## Stored data
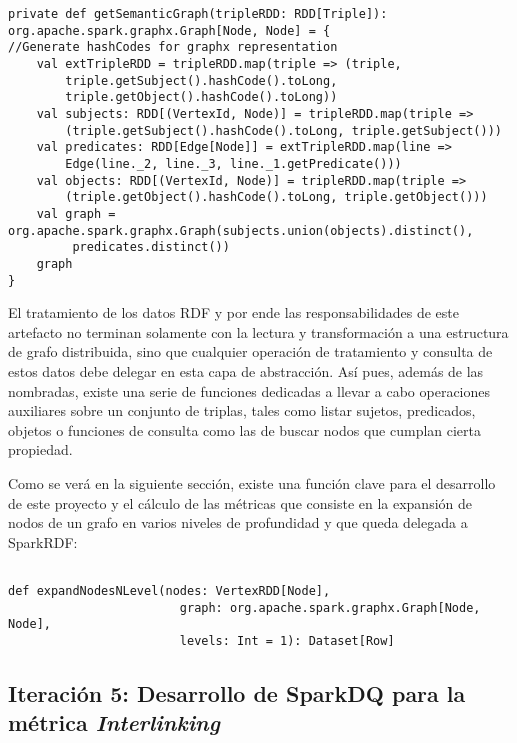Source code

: \lstset{escapechar=@,language=scala}
\begin{lstlisting}[caption={Conversión de RDD de Triplas a Grafo de nodos},captionpos=b, label=graphcomposer]
private def getSemanticGraph(tripleRDD: RDD[Triple]): org.apache.spark.graphx.Graph[Node, Node] = {
//Generate hashCodes for graphx representation
    val extTripleRDD = tripleRDD.map(triple => (triple,
        triple.getSubject().hashCode().toLong,
        triple.getObject().hashCode().toLong))
    val subjects: RDD[(VertexId, Node)] = tripleRDD.map(triple =>
        (triple.getSubject().hashCode().toLong, triple.getSubject()))
    val predicates: RDD[Edge[Node]] = extTripleRDD.map(line =>
        Edge(line._2, line._3, line._1.getPredicate()))
    val objects: RDD[(VertexId, Node)] = tripleRDD.map(triple =>
        (triple.getObject().hashCode().toLong, triple.getObject()))
    val graph = org.apache.spark.graphx.Graph(subjects.union(objects).distinct(),
         predicates.distinct())
    graph
}
\end{lstlisting}

El tratamiento de los datos \acs{RDF} y por ende las responsabilidades de este
artefacto no terminan solamente con la lectura y transformación a una estructura
de grafo distribuida, sino que cualquier operación de tratamiento y consulta de
estos datos debe delegar en esta capa de abstracción. Así pues, además de las
nombradas, existe una serie de funciones dedicadas a llevar a cabo operaciones
auxiliares sobre un conjunto de triplas, tales como listar sujetos, predicados,
objetos o funciones de consulta como las de buscar nodos que cumplan cierta
propiedad. 

Como se verá en la siguiente sección, existe una función clave para el
desarrollo de este proyecto y el cálculo de las métricas que consiste en la
expansión de nodos de un grafo en varios niveles de profundidad y que queda delegada a
SparkRDF:

\lstset{escapechar=@,language=scala}
\begin{lstlisting}[caption={Conversión de RDD de Triplas a Grafo de
      nodos},captionpos=b, label=headerexpand]

def expandNodesNLevel(nodes: VertexRDD[Node],
                        graph: org.apache.spark.graphx.Graph[Node, Node],
                        levels: Int = 1): Dataset[Row]   
\end{lstlisting}


\subsection{Iteración 5: Desarrollo de SparkDQ para la métrica \textit{Interlinking}}
\label{iteracion5}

## Your goal
What you give back must be exactly the lines from the opening line of the entries through the line holding "for graphx representation", with no pictures.

## Response to the task
Source code

: \lstset{escapechar=@,language=scala}
\begin{lstlisting}[caption={Conversión de RDD de Triplas a Grafo de nodos},captionpos=b, label=graphcomposer]
private def getSemanticGraph(tripleRDD: RDD[Triple]): org.apache.spark.graphx.Graph[Node, Node] = {
//Generate hashCodes for graphx representation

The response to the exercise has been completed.